RuntimeError: Quantization failed for Qwen/Qwen3.5-4B with exit code 1
  Calibrating for FP8_DEFAULT_CFG(effective-bits: 8.0): 100%|██████████| 43/43 [00:17<00:00,  2.49it/s]/s]
  /opt/Model-Optimizer/modelopt/torch/quantization/plugins/huggingface.py:1194: UserWarning: AutoQuantize: Huggingface model detected - Enabling gradient checkpointing.
  Disable gradient checkpointing after AutoQuantize if this is not desired!
    warnings.warn(
  AutoQuantize: Enabling gradient for param embed_tokens.weight.

  Estimating auto_quantize scores:   0%|          | 0/10 [00:00<?, ?it/s]| 46/256 [00:18<01:24,  2.48it/s]| reserved:  1.35e+05 | max_reserved:  1.35e+05
  Traceback (most recent call last):
    File "/opt/Model-Optimizer/examples/llm_ptq/hf_ptq.py", line 1215, in <module>
      main(args)
    File "/opt/Model-Optimizer/examples/llm_ptq/hf_ptq.py", line 1193, in main
      quantize_main(
    File "/opt/Model-Optimizer/examples/llm_ptq/hf_ptq.py", line 878, in quantize_main
      auto_quantize(
    File "/opt/Model-Optimizer/examples/llm_ptq/hf_ptq.py", line 278, in auto_quantize
      language_model, _ = mtq.auto_quantize(
                          ^^^^^^^^^^^^^^^^^^
    File "/opt/Model-Optimizer/modelopt/torch/quantization/model_quant.py", line 495, in auto_quantize
      searcher.search(model, constraints, config=search_config)  # type: ignore[arg-type]
      ^^^^^^^^^^^^^^^^^^^^^^^^^^^^^^^^^^^^^^^^^^^^^^^^^^^^^^^^^
    File "/opt/Model-Optimizer/modelopt/torch/opt/searcher.py", line 151, in search
      self.before_search()
    File "/opt/Model-Optimizer/modelopt/torch/quantization/algorithms.py", line 637, in before_search
      self.estimate_sensitivity_scores()
    File "/opt/Model-Optimizer/modelopt/torch/quantization/algorithms.py", line 970, in estimate_sensitivity_scores
      self._estimate_auto_quantize_scores(is_param_grad_enabled)
    File "/usr/local/lib/python3.12/dist-packages/torch/utils/_contextlib.py", line 120, in decorate_context
      return func(*args, **kwargs)
             ^^^^^^^^^^^^^^^^^^^^^
    File "/opt/Model-Optimizer/modelopt/torch/quantization/algorithms.py", line 935, in _estimate_auto_quantize_scores
      self._run_func(
    File "/opt/Model-Optimizer/modelopt/torch/quantization/algorithms.py", line 580, in _run_func
      func(self.model, data)
    File "/opt/Model-Optimizer/modelopt/torch/quantization/algorithms.py", line 821, in forward_backward_step
      loss = self.config["loss_func"](output, data)
             ^^^^^^^^^^^^^^^^^^^^^^^^^^^^^^^^^^^^^^
    File "/opt/Model-Optimizer/examples/llm_ptq/hf_ptq.py", line 263, in loss_func
      return output.loss
             ^^^^^^^^^^^
  • ?

Steps/Code to reproduce bug

--qformat nvfp4,fp8 --auto_quantize_bits 4 with HF_ptq and any qwen3.5 model.
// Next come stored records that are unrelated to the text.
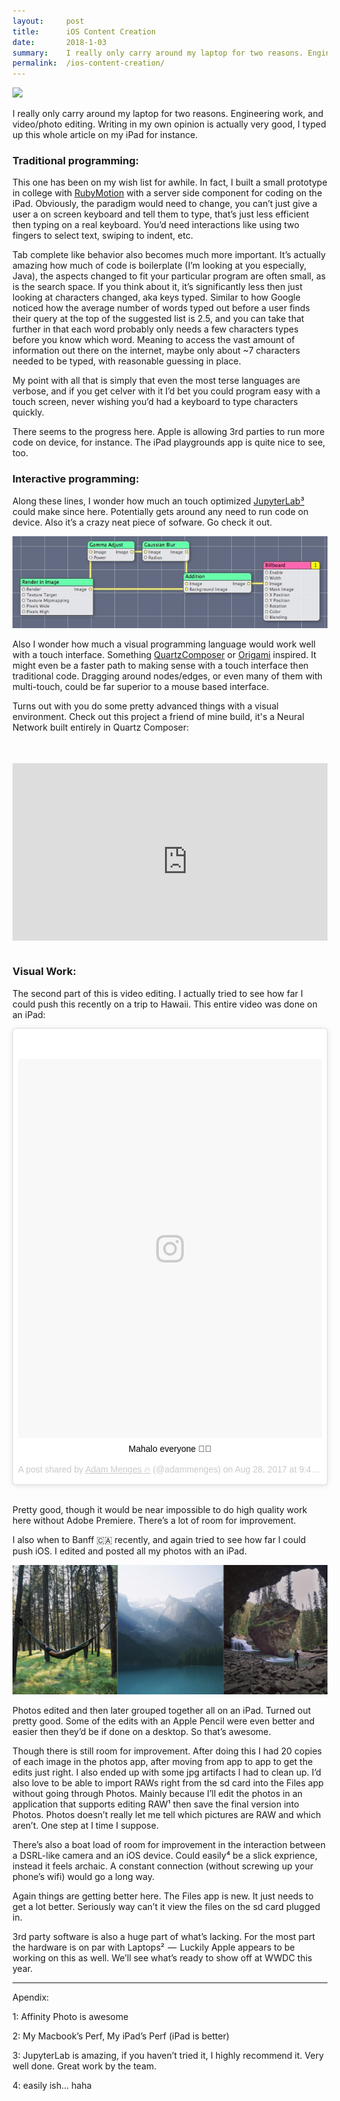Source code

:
 ```yaml
---
layout:     post
title:      iOS Content Creation
date:       2018-1-03
summary:    I really only carry around my laptop for two reasons. Engineering work, and video/photo editing. Writing in my own opinion is actually very good, I typed up this whole article on my iPad for instance.
permalink:  /ios-content-creation/
---
```


![](https://cdn-images-1.medium.com/max/2000/0*iUBChDl0qm8IaItE.)

I really only carry around my laptop for two reasons. Engineering work, and video/photo editing. Writing in my own opinion is actually very good, I typed up this whole article on my iPad for instance.

### Traditional programming:

This one has been on my wish list for awhile. In fact, I built a small prototype in college with [RubyMotion](http://www.rubymotion.com) with a server side component for coding on the iPad.
Obviously, the paradigm would need to change, you can’t just give a user a on screen keyboard and tell them to type, that’s just less efficient then typing on a real keyboard. You’d need interactions like using two fingers to select text, swiping to indent, etc.

Tab complete like behavior also becomes much more important. It’s actually amazing how much of code is boilerplate (I’m looking at you especially, Java), the aspects changed to fit your particular program are often small, as is the search space. If you think about it, it’s significantly less then just looking at characters changed, aka keys typed. Similar to how Google noticed how the average number of words typed out before a user finds their query at the top of the suggested list is 2.5, and you can take that further in that each word probably only needs a few characters types before you know which word. Meaning to access the vast amount of information out there on the internet, maybe only about ~7 characters needed to be typed, with reasonable guessing in place.

My point with all that is simply that even the most terse languages are verbose, and if you get celver with it I’d bet you could program easy with a touch screen, never wishing you’d had a keyboard to type characters quickly.

There seems to the progress here. Apple is allowing 3rd parties to run more code on device, for instance. The iPad playgrounds app is quite nice to see, too.

### Interactive programming:

Along these lines, I wonder how much an touch optimized [JupyterLab³](https://github.com/jupyterlab/jupyterlab) could make since here. Potentially gets around any need to run code on device. Also it’s a crazy neat piece of sofware. Go check it out.

![](/images/qc.jpeg)

Also I wonder how much a visual programming language would work well with a touch interface. Something [QuartzComposer](https://developer.apple.com/library/content/documentation/GraphicsImaging/Conceptual/QuartzComposerUserGuide/qc_concepts/qc_concepts.html#//apple_ref/doc/uid/TP40005381-CH212-SW9) or [Origami](https://origami.design) inspired. It might even be a faster path to making sense with a touch interface then traditional code. Dragging around nodes/edges, or even many of them with multi-touch, could be far superior to a mouse based interface.

Turns out with you do some pretty advanced things with a visual environment. Check out this project a friend of mine build, it's a Neural Network built entirely in Quartz Composer:

<div style="position: relative; padding-bottom: 56.25%; padding-top: 35px; height: 0; overflow: hidden;"><center><iframe width="560" height="315" src="https://www.youtube-nocookie.com/embed/eUEr4P_RWDA?rel=0" frameborder="0" allow="autoplay; encrypted-media" allowfullscreen></iframe></center></div>

<br />

### Visual Work:

The second part of this is video editing. I actually tried to see how far I could push this recently on a trip to Hawaii. This entire video was done on an iPad:

<center><blockquote class="instagram-media" data-instgrm-captioned data-instgrm-permalink="https://www.instagram.com/p/BYWDHiKFeY-/" data-instgrm-version="8" style=" background:#FFF; border:0; border-radius:3px; box-shadow:0 0 1px 0 rgba(0,0,0,0.5),0 1px 10px 0 rgba(0,0,0,0.15); margin: 1px; max-width:658px; padding:0; width:99.375%; width:-webkit-calc(100% - 2px); width:calc(100% - 2px);"><div style="padding:8px;"> <div style=" background:#F8F8F8; line-height:0; margin-top:40px; padding:62.5% 0; text-align:center; width:100%;"> <div style=" background:url(data:image/png;base64,iVBORw0KGgoAAAANSUhEUgAAACwAAAAsCAMAAAApWqozAAAABGdBTUEAALGPC/xhBQAAAAFzUkdCAK7OHOkAAAAMUExURczMzPf399fX1+bm5mzY9AMAAADiSURBVDjLvZXbEsMgCES5/P8/t9FuRVCRmU73JWlzosgSIIZURCjo/ad+EQJJB4Hv8BFt+IDpQoCx1wjOSBFhh2XssxEIYn3ulI/6MNReE07UIWJEv8UEOWDS88LY97kqyTliJKKtuYBbruAyVh5wOHiXmpi5we58Ek028czwyuQdLKPG1Bkb4NnM+VeAnfHqn1k4+GPT6uGQcvu2h2OVuIf/gWUFyy8OWEpdyZSa3aVCqpVoVvzZZ2VTnn2wU8qzVjDDetO90GSy9mVLqtgYSy231MxrY6I2gGqjrTY0L8fxCxfCBbhWrsYYAAAAAElFTkSuQmCC); display:block; height:44px; margin:0 auto -44px; position:relative; top:-22px; width:44px;"></div></div> <p style=" margin:8px 0 0 0; padding:0 4px;"> <a href="https://www.instagram.com/p/BYWDHiKFeY-/" style=" color:#000; font-family:Arial,sans-serif; font-size:14px; font-style:normal; font-weight:normal; line-height:17px; text-decoration:none; word-wrap:break-word;" target="_blank">Mahalo everyone 🤙🏻</a></p> <p style=" color:#c9c8cd; font-family:Arial,sans-serif; font-size:14px; line-height:17px; margin-bottom:0; margin-top:8px; overflow:hidden; padding:8px 0 7px; text-align:center; text-overflow:ellipsis; white-space:nowrap;">A post shared by <a href="https://www.instagram.com/adammenges/" style=" color:#c9c8cd; font-family:Arial,sans-serif; font-size:14px; font-style:normal; font-weight:normal; line-height:17px;" target="_blank"> Adam Menges 🔥</a> (@adammenges) on <time style=" font-family:Arial,sans-serif; font-size:14px; line-height:17px;" datetime="2017-08-28T16:40:14+00:00">Aug 28, 2017 at 9:40am PDT</time></p></div></blockquote> <script async defer src="//www.instagram.com/embed.js"></script></center>

<br />

Pretty good, though it would be near impossible to do high quality work here without Adobe Premiere. There’s a lot of room for improvement.

I also when to Banff 🇨🇦 recently, and again tried to see how far I could push iOS. I edited and posted all my photos with an iPad.

![](/images/banff.png)

Photos edited and then later grouped together all on an iPad. Turned out pretty good. Some of the edits with an Apple Pencil were even better and easier then they’d be if done on a desktop. So that’s awesome.

Though there is still room for improvement. After doing this I had 20 copies of each image in the photos app, after moving from app to app to get the edits just right. I also ended up with some jpg artifacts I had to clean up. I’d also love to be able to import RAWs right from the sd card into the Files app without going through Photos. Mainly because I’ll edit the photos in an application that supports editing RAW¹ then save the final version into Photos. Photos doesn’t really let me tell which pictures are RAW and which aren’t. One step at I time I suppose.

There’s also a boat load of room for improvement in the interaction between a DSRL-like camera and an iOS device. Could easily⁴ be a slick exprience, instead it feels archaic. A constant connection (without screwing up your phone’s wifi) would go a long way.

Again things are getting better here. The Files app is new. It just needs to get a lot better. Seriously way can’t it view the files on the sd card plugged in.

3rd party software is also a huge part of what’s lacking. For the most part the hardware is on par with Laptops²  —  Luckily Apple appears to be working on this as well. We’ll see what’s ready to show off at WWDC this year.

---

Apendix:

1: Affinity Photo is awesome

2: My Macbook’s Perf, My iPad’s Perf (iPad is better)

3: JupyterLab is amazing, if you haven’t tried it, I highly recommend it. Very well done. Great work by the team.

4: easily ish… haha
See https://huggingface.co/docs/transformers/model_doc/qwen3_5

  • ?

Expected behavior

Who can help?

  • ?

System information

  • Container used (if applicable): ?
  • OS (e.g., Ubuntu 22.04, CentOS 7, Windows 10): ?
  • CPU architecture (x86_64, aarch64): ?
  • GPU name (e.g. H100, A100, L40S): ?
  • GPU memory size: ?
  • Number of GPUs: ?
  • Library versions (if applicable):
    • Python: ?
    • ModelOpt version or commit hash: ?
    • CUDA: ?
    • PyTorch: ?
    • Transformers: ?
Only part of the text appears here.